ACTION ITEM ::
Drop every image, then reproduce the data exactly as given.

[Collected data]
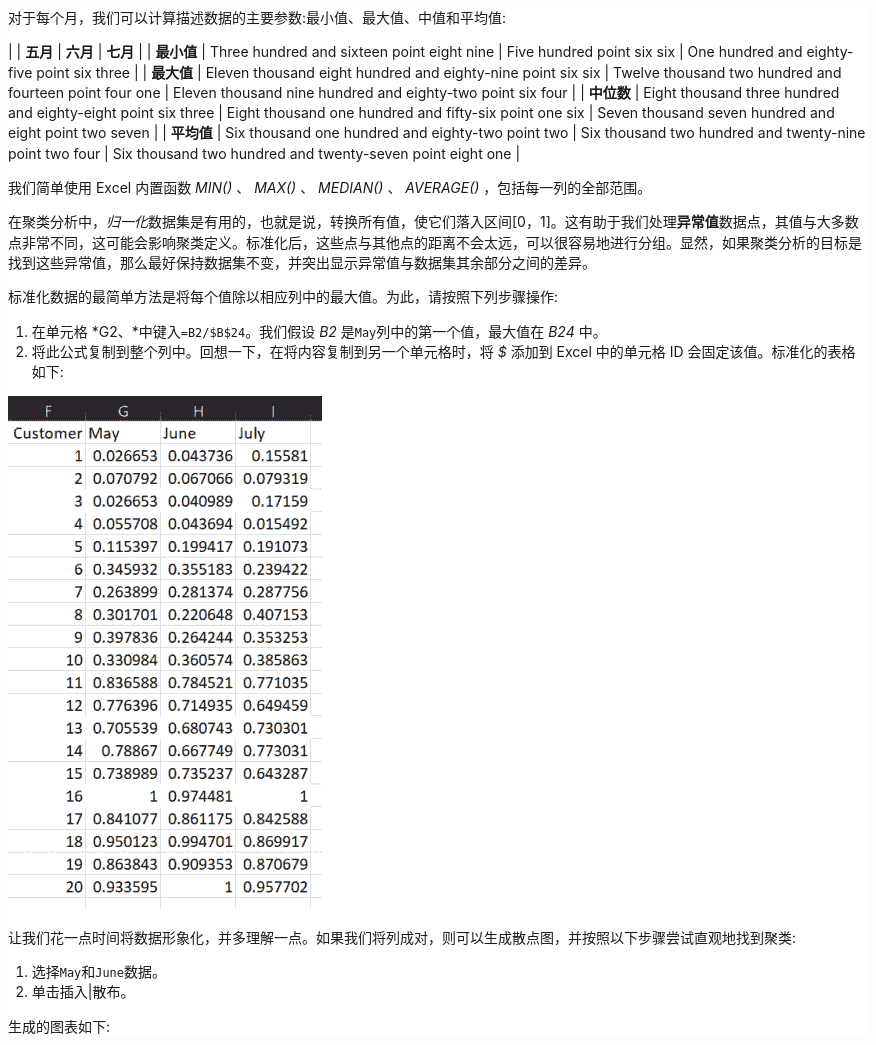 对于每个月，我们可以计算描述数据的主要参数:最小值、最大值、中值和平均值:

|  | **五月** | **六月** | **七月** |
| **最小值** | Three hundred and sixteen point eight nine | Five hundred point six six | One hundred and eighty-five point six three |
| **最大值** | Eleven thousand eight hundred and eighty-nine point six six | Twelve thousand two hundred and fourteen point four one | Eleven thousand nine hundred and eighty-two point six four |
| **中位数** | Eight thousand three hundred and eighty-eight point six three | Eight thousand one hundred and fifty-six point one six | Seven thousand seven hundred and eight point two seven |
| **平均值** | Six thousand one hundred and eighty-two point two | Six thousand two hundred and twenty-nine point two four | Six thousand two hundred and twenty-seven point eight one |

我们简单使用 Excel 内置函数 *MIN()* 、 *MAX()* 、 *MEDIAN()* 、 *AVERAGE()* ，包括每一列的全部范围。

在聚类分析中，*归一化*数据集是有用的，也就是说，转换所有值，使它们落入区间[0，1]。这有助于我们处理**异常值**数据点，其值与大多数点非常不同，这可能会影响聚类定义。标准化后，这些点与其他点的距离不会太远，可以很容易地进行分组。显然，如果聚类分析的目标是找到这些异常值，那么最好保持数据集不变，并突出显示异常值与数据集其余部分之间的差异。

标准化数据的最简单方法是将每个值除以相应列中的最大值。为此，请按照下列步骤操作:

1.  在单元格 *G2、*中键入`=B2/$B$24`。我们假设 *B2* 是`May`列中的第一个值，最大值在 *B24* 中。
2.  将此公式复制到整个列中。回想一下，在将内容复制到另一个单元格时，将 *$* 添加到 Excel 中的单元格 ID 会固定该值。标准化的表格如下:

![](img/eea879ef-2c9f-4b03-a40d-fc677dd1804d.png)

让我们花一点时间将数据形象化，并多理解一点。如果我们将列成对，则可以生成散点图，并按照以下步骤尝试直观地找到聚类:

1.  选择`May`和`June`数据。
2.  单击插入|散布。

生成的图表如下:
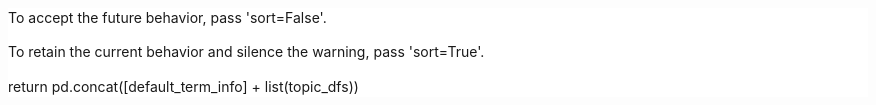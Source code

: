 To accept the future behavior, pass &#39;sort=False&#39;.

To retain the current behavior and silence the warning, pass &#39;sort=True&#39;.

  return pd.concat([default_term_info] + list(topic_dfs))
</pre>
</div>
</div>

<div class="output_area">


<div class="output_html rendered_html output_subarea output_execute_result">

<link rel="stylesheet" type="text/css" href="https://cdn.rawgit.com/bmabey/pyLDAvis/files/ldavis.v1.0.0.css">


<div id="ldavis_el3480112261935416236984895"></div>
<script type="text/javascript">
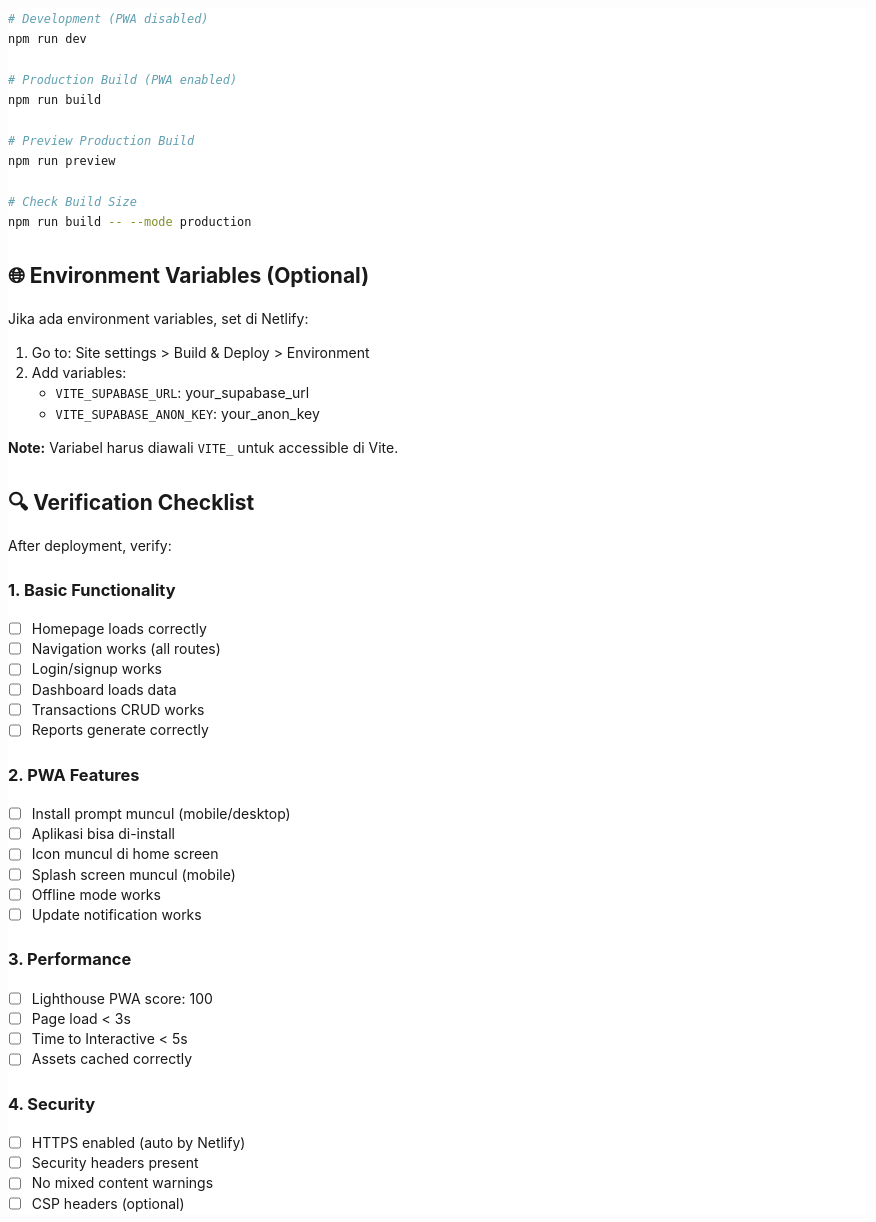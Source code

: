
 ```bash
# Development (PWA disabled)
npm run dev

# Production Build (PWA enabled)
npm run build

# Preview Production Build
npm run preview

# Check Build Size
npm run build -- --mode production
```

## 🌐 Environment Variables (Optional)

Jika ada environment variables, set di Netlify:

1. Go to: Site settings > Build & Deploy > Environment
2. Add variables:
   - `VITE_SUPABASE_URL`: your_supabase_url
   - `VITE_SUPABASE_ANON_KEY`: your_anon_key

**Note:** Variabel harus diawali `VITE_` untuk accessible di Vite.

## 🔍 Verification Checklist

After deployment, verify:

### 1. Basic Functionality
- [ ] Homepage loads correctly
- [ ] Navigation works (all routes)
- [ ] Login/signup works
- [ ] Dashboard loads data
- [ ] Transactions CRUD works
- [ ] Reports generate correctly

### 2. PWA Features
- [ ] Install prompt muncul (mobile/desktop)
- [ ] Aplikasi bisa di-install
- [ ] Icon muncul di home screen
- [ ] Splash screen muncul (mobile)
- [ ] Offline mode works
- [ ] Update notification works

### 3. Performance
- [ ] Lighthouse PWA score: 100
- [ ] Page load < 3s
- [ ] Time to Interactive < 5s
- [ ] Assets cached correctly

### 4. Security
- [ ] HTTPS enabled (auto by Netlify)
- [ ] Security headers present
- [ ] No mixed content warnings
- [ ] CSP headers (optional)
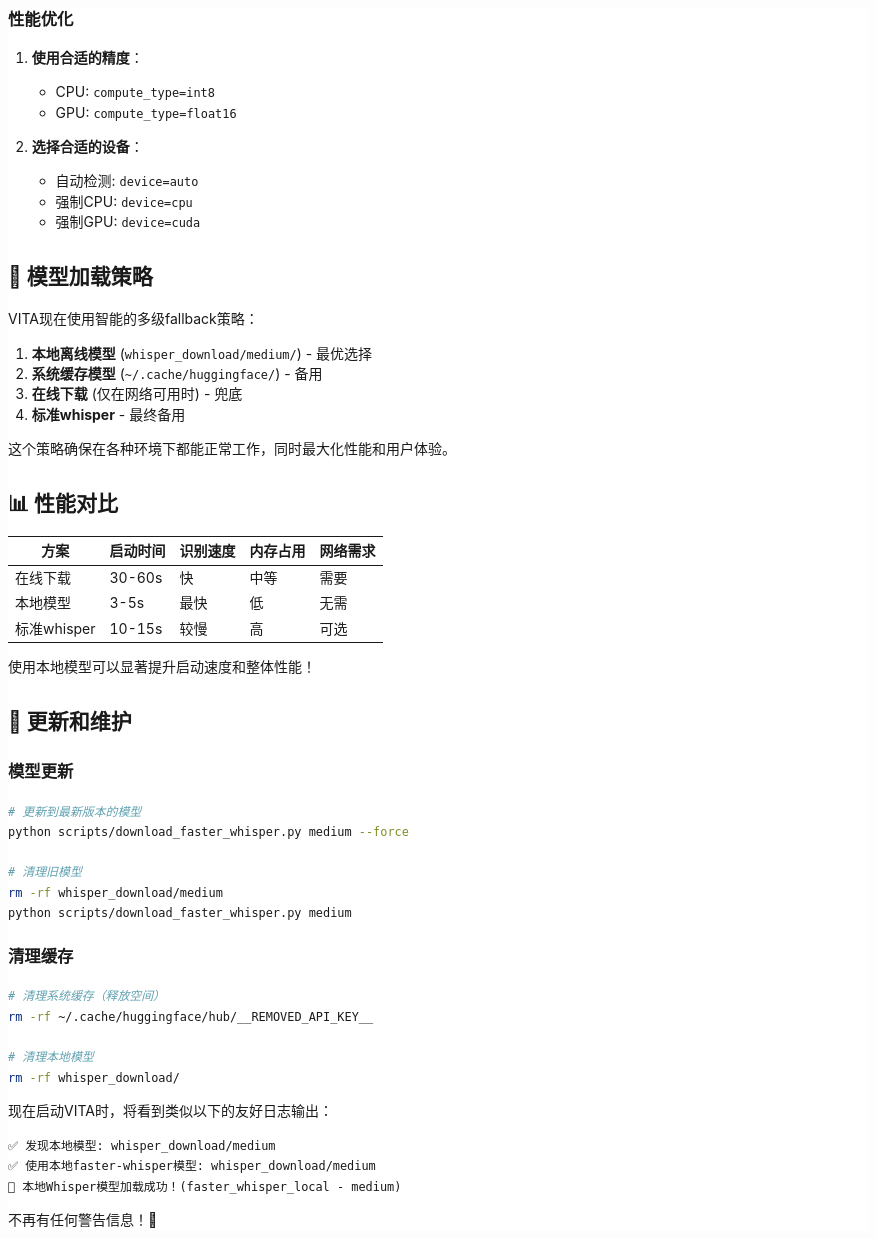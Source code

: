 ### 性能优化

1. **使用合适的精度**：
   - CPU: `compute_type=int8`
   - GPU: `compute_type=float16`

2. **选择合适的设备**：
   - 自动检测: `device=auto`
   - 强制CPU: `device=cpu`
   - 强制GPU: `device=cuda`

## 🎯 模型加载策略

VITA现在使用智能的多级fallback策略：

1. **本地离线模型** (`whisper_download/medium/`) - 最优选择
2. **系统缓存模型** (`~/.cache/huggingface/`) - 备用
3. **在线下载** (仅在网络可用时) - 兜底
4. **标准whisper** - 最终备用

这个策略确保在各种环境下都能正常工作，同时最大化性能和用户体验。

## 📊 性能对比

| 方案 | 启动时间 | 识别速度 | 内存占用 | 网络需求 |
|------|----------|----------|----------|----------|
| 在线下载 | 30-60s | 快 | 中等 | 需要 |
| 本地模型 | 3-5s | 最快 | 低 | 无需 |
| 标准whisper | 10-15s | 较慢 | 高 | 可选 |

使用本地模型可以显著提升启动速度和整体性能！

## 🔄 更新和维护

### 模型更新

```bash
# 更新到最新版本的模型
python scripts/download_faster_whisper.py medium --force

# 清理旧模型
rm -rf whisper_download/medium
python scripts/download_faster_whisper.py medium
```

### 清理缓存

```bash
# 清理系统缓存（释放空间）
rm -rf ~/.cache/huggingface/hub/__REMOVED_API_KEY__

# 清理本地模型
rm -rf whisper_download/
```

现在启动VITA时，将看到类似以下的友好日志输出：

```
✅ 发现本地模型: whisper_download/medium
✅ 使用本地faster-whisper模型: whisper_download/medium  
🎉 本地Whisper模型加载成功！(faster_whisper_local - medium)
```

不再有任何警告信息！🎉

SOLUTION FOR THIS PROBLEM ::
 对于每个月，我们可以计算描述数据的主要参数:最小值、最大值、中值和平均值:

|  | **五月** | **六月** | **七月** |
| **最小值** | Three hundred and sixteen point eight nine | Five hundred point six six | One hundred and eighty-five point six three |
| **最大值** | Eleven thousand eight hundred and eighty-nine point six six | Twelve thousand two hundred and fourteen point four one | Eleven thousand nine hundred and eighty-two point six four |
| **中位数** | Eight thousand three hundred and eighty-eight point six three | Eight thousand one hundred and fifty-six point one six | Seven thousand seven hundred and eight point two seven |
| **平均值** | Six thousand one hundred and eighty-two point two | Six thousand two hundred and twenty-nine point two four | Six thousand two hundred and twenty-seven point eight one |

我们简单使用 Excel 内置函数 *MIN()* 、 *MAX()* 、 *MEDIAN()* 、 *AVERAGE()* ，包括每一列的全部范围。

在聚类分析中，*归一化*数据集是有用的，也就是说，转换所有值，使它们落入区间[0，1]。这有助于我们处理**异常值**数据点，其值与大多数点非常不同，这可能会影响聚类定义。标准化后，这些点与其他点的距离不会太远，可以很容易地进行分组。显然，如果聚类分析的目标是找到这些异常值，那么最好保持数据集不变，并突出显示异常值与数据集其余部分之间的差异。

标准化数据的最简单方法是将每个值除以相应列中的最大值。为此，请按照下列步骤操作:

1.  在单元格 *G2、*中键入`=B2/$B$24`。我们假设 *B2* 是`May`列中的第一个值，最大值在 *B24* 中。
2.  将此公式复制到整个列中。回想一下，在将内容复制到另一个单元格时，将 *$* 添加到 Excel 中的单元格 ID 会固定该值。标准化的表格如下:

![](img/eea879ef-2c9f-4b03-a40d-fc677dd1804d.png)

让我们花一点时间将数据形象化，并多理解一点。如果我们将列成对，则可以生成散点图，并按照以下步骤尝试直观地找到聚类:

1.  选择`May`和`June`数据。
2.  单击插入|散布。

生成的图表如下:
Source code

: To accept the future behavior, pass &#39;sort=False&#39;.

To retain the current behavior and silence the warning, pass &#39;sort=True&#39;.

  return pd.concat([default_term_info] + list(topic_dfs))
</pre>
</div>
</div>

<div class="output_area">


<div class="output_html rendered_html output_subarea output_execute_result">

<link rel="stylesheet" type="text/css" href="https://cdn.rawgit.com/bmabey/pyLDAvis/files/ldavis.v1.0.0.css">


<div id="ldavis_el3480112261935416236984895"></div>
<script type="text/javascript">
Source code

:
 ```bash
# Development (PWA disabled)
npm run dev

# Production Build (PWA enabled)
npm run build

# Preview Production Build
npm run preview

# Check Build Size
npm run build -- --mode production
```

## 🌐 Environment Variables (Optional)

Jika ada environment variables, set di Netlify:

1. Go to: Site settings > Build & Deploy > Environment
2. Add variables:
   - `VITE_SUPABASE_URL`: your_supabase_url
   - `VITE_SUPABASE_ANON_KEY`: your_anon_key

**Note:** Variabel harus diawali `VITE_` untuk accessible di Vite.

## 🔍 Verification Checklist

After deployment, verify:

### 1. Basic Functionality
- [ ] Homepage loads correctly
- [ ] Navigation works (all routes)
- [ ] Login/signup works
- [ ] Dashboard loads data
- [ ] Transactions CRUD works
- [ ] Reports generate correctly

### 2. PWA Features
- [ ] Install prompt muncul (mobile/desktop)
- [ ] Aplikasi bisa di-install
- [ ] Icon muncul di home screen
- [ ] Splash screen muncul (mobile)
- [ ] Offline mode works
- [ ] Update notification works

### 3. Performance
- [ ] Lighthouse PWA score: 100
- [ ] Page load < 3s
- [ ] Time to Interactive < 5s
- [ ] Assets cached correctly

### 4. Security
- [ ] HTTPS enabled (auto by Netlify)
- [ ] Security headers present
- [ ] No mixed content warnings
- [ ] CSP headers (optional)
Source code

: ### 性能优化

1. **使用合适的精度**：
   - CPU: `compute_type=int8`
   - GPU: `compute_type=float16`

2. **选择合适的设备**：
   - 自动检测: `device=auto`
   - 强制CPU: `device=cpu`
   - 强制GPU: `device=cuda`

## 🎯 模型加载策略

VITA现在使用智能的多级fallback策略：

1. **本地离线模型** (`whisper_download/medium/`) - 最优选择
2. **系统缓存模型** (`~/.cache/huggingface/`) - 备用
3. **在线下载** (仅在网络可用时) - 兜底
4. **标准whisper** - 最终备用

这个策略确保在各种环境下都能正常工作，同时最大化性能和用户体验。

## 📊 性能对比

| 方案 | 启动时间 | 识别速度 | 内存占用 | 网络需求 |
|------|----------|----------|----------|----------|
| 在线下载 | 30-60s | 快 | 中等 | 需要 |
| 本地模型 | 3-5s | 最快 | 低 | 无需 |
| 标准whisper | 10-15s | 较慢 | 高 | 可选 |

使用本地模型可以显著提升启动速度和整体性能！

## 🔄 更新和维护

### 模型更新

```bash
# 更新到最新版本的模型
python scripts/download_faster_whisper.py medium --force

# 清理旧模型
rm -rf whisper_download/medium
python scripts/download_faster_whisper.py medium
```

### 清理缓存

```bash
# 清理系统缓存（释放空间）
rm -rf ~/.cache/huggingface/hub/__REMOVED_API_KEY__

# 清理本地模型
rm -rf whisper_download/
```

现在启动VITA时，将看到类似以下的友好日志输出：

```
✅ 发现本地模型: whisper_download/medium
✅ 使用本地faster-whisper模型: whisper_download/medium  
🎉 本地Whisper模型加载成功！(faster_whisper_local - medium)
```

不再有任何警告信息！🎉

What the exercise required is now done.